__INPUT__
== Segment start ==

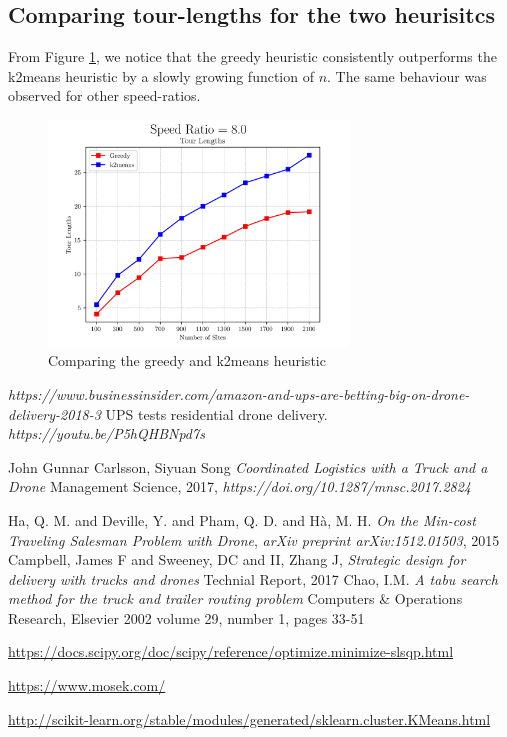 \documentclass[conference]{IEEEtran}
\begin{document}
\subsection{Comparing tour-lengths for the two heurisitcs}

From Figure \ref{fig:compareheuristics}, we notice that the greedy heuristic
consistently outperforms the k2means heuristic by a slowly growing function
of $n$. The same behaviour was observed for other speed-ratios.

\begin{figure}[h!]
\centering
\includegraphics[width=8cm]{img/uniform_points/file_tour_lengths_00001.png}
\caption{Comparing the greedy and k2means heuristic}
\label{fig:compareheuristics}
\end{figure}


\begin{thebibliography}{1}
   \textit{https://www.businessinsider.com/amazon-and-ups-are-betting-big-on-drone-delivery-2018-3}
   UPS tests residential drone delivery. \textit{https://youtu.be/P5hQHBNpd7s}

   John Gunnar Carlsson, Siyuan Song
   \textit{Coordinated Logistics with a Truck and a Drone} 
   Management Science, 2017, \textit{https://doi.org/10.1287/mnsc.2017.2824}

  Ha, Q. M. and Deville, Y. and Pham, Q. D. and H{\`a}, M. H.
  \textit{On the Min-cost Traveling Salesman Problem with Drone},
  \textit{arXiv preprint arXiv:1512.01503}, 2015
  Campbell, James F and Sweeney, DC and II, Zhang J,
  \textit{Strategic design for delivery with trucks and drones}
  Technial Report, 2017
  Chao, I.M.
  \textit{A tabu search method for the truck and trailer routing problem}
  Computers \& Operations Research, Elsevier  2002 volume 29, number 1, pages 33-51

  \href{https://docs.scipy.org/doc/scipy/reference/optimize.minimize-slsqp.html}{https://docs.scipy.org/doc/scipy/reference/optimize.minimize-slsqp.html} 

  \href{https://www.mosek.com/}{https://www.mosek.com/}
  
  \href{http://scikit-learn.org/stable/modules/generated/sklearn.cluster.KMeans.html}{http://scikit-learn.org/stable/modules/generated/sklearn.cluster.KMeans.html}


  
\end{thebibliography}
\end{document}
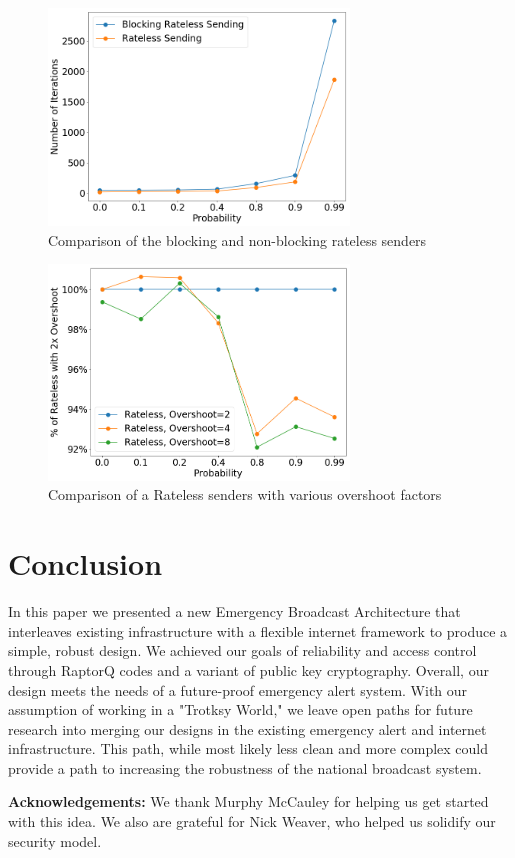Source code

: \begin{figure}[tp]
\centering
\noindent
\includegraphics[width=8cm]{figures/big_font/BLOCKING_RATELESS_BETTER.png}
\caption{Comparison of the blocking and non-blocking rateless senders}
\label{graph:blockingvsnot}
\end{figure}

\begin{figure}[tp]
\centering
\noindent
\includegraphics[width=8cm]{figures/FACTOR_VARY_FOCUS.png}
\caption{Comparison of a Rateless senders with various overshoot factors}
\label{graph:varyParams}
\end{figure}

\section{Conclusion}
In this paper we presented a new Emergency Broadcast Architecture that interleaves existing infrastructure with a flexible internet framework to produce a simple, robust design. We achieved our goals of reliability and access control through RaptorQ codes and a variant of public key cryptography. Overall, our design meets the needs of a future-proof emergency alert system. With our assumption of working in a "Trotksy World," we leave open paths for future research into merging our designs in the existing emergency alert and internet infrastructure. This path, while most likely less clean and more complex could provide a path to increasing the robustness of the national broadcast system.

\textbf{Acknowledgements:} We thank Murphy McCauley for helping us get started with this idea. We also are grateful for Nick Weaver, who helped us solidify our security model.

== Segment end ==

__ACTIVITY__
An exact copy of the records above is required, leaving out the pictures.

__RESULT__
 \documentclass[conference]{IEEEtran}
\begin{document}
\subsection{Comparing tour-lengths for the two heurisitcs}

From Figure \ref{fig:compareheuristics}, we notice that the greedy heuristic
consistently outperforms the k2means heuristic by a slowly growing function
of $n$. The same behaviour was observed for other speed-ratios.

\begin{figure}[h!]
\centering
\includegraphics[width=8cm]{img/uniform_points/file_tour_lengths_00001.png}
\caption{Comparing the greedy and k2means heuristic}
\label{fig:compareheuristics}
\end{figure}


\begin{thebibliography}{1}
   \textit{https://www.businessinsider.com/amazon-and-ups-are-betting-big-on-drone-delivery-2018-3}
   UPS tests residential drone delivery. \textit{https://youtu.be/P5hQHBNpd7s}

   John Gunnar Carlsson, Siyuan Song
   \textit{Coordinated Logistics with a Truck and a Drone} 
   Management Science, 2017, \textit{https://doi.org/10.1287/mnsc.2017.2824}

  Ha, Q. M. and Deville, Y. and Pham, Q. D. and H{\`a}, M. H.
  \textit{On the Min-cost Traveling Salesman Problem with Drone},
  \textit{arXiv preprint arXiv:1512.01503}, 2015
  Campbell, James F and Sweeney, DC and II, Zhang J,
  \textit{Strategic design for delivery with trucks and drones}
  Technial Report, 2017
  Chao, I.M.
  \textit{A tabu search method for the truck and trailer routing problem}
  Computers \& Operations Research, Elsevier  2002 volume 29, number 1, pages 33-51

  \href{https://docs.scipy.org/doc/scipy/reference/optimize.minimize-slsqp.html}{https://docs.scipy.org/doc/scipy/reference/optimize.minimize-slsqp.html} 

  \href{https://www.mosek.com/}{https://www.mosek.com/}
  
  \href{http://scikit-learn.org/stable/modules/generated/sklearn.cluster.KMeans.html}{http://scikit-learn.org/stable/modules/generated/sklearn.cluster.KMeans.html}


  
\end{thebibliography}
\end{document}
Source code

: \begin{figure}[tp]
\centering
\noindent
\includegraphics[width=8cm]{figures/big_font/BLOCKING_RATELESS_BETTER.png}
\caption{Comparison of the blocking and non-blocking rateless senders}
\label{graph:blockingvsnot}
\end{figure}

\begin{figure}[tp]
\centering
\noindent
\includegraphics[width=8cm]{figures/FACTOR_VARY_FOCUS.png}
\caption{Comparison of a Rateless senders with various overshoot factors}
\label{graph:varyParams}
\end{figure}

\section{Conclusion}
In this paper we presented a new Emergency Broadcast Architecture that interleaves existing infrastructure with a flexible internet framework to produce a simple, robust design. We achieved our goals of reliability and access control through RaptorQ codes and a variant of public key cryptography. Overall, our design meets the needs of a future-proof emergency alert system. With our assumption of working in a "Trotksy World," we leave open paths for future research into merging our designs in the existing emergency alert and internet infrastructure. This path, while most likely less clean and more complex could provide a path to increasing the robustness of the national broadcast system.

\textbf{Acknowledgements:} We thank Murphy McCauley for helping us get started with this idea. We also are grateful for Nick Weaver, who helped us solidify our security model.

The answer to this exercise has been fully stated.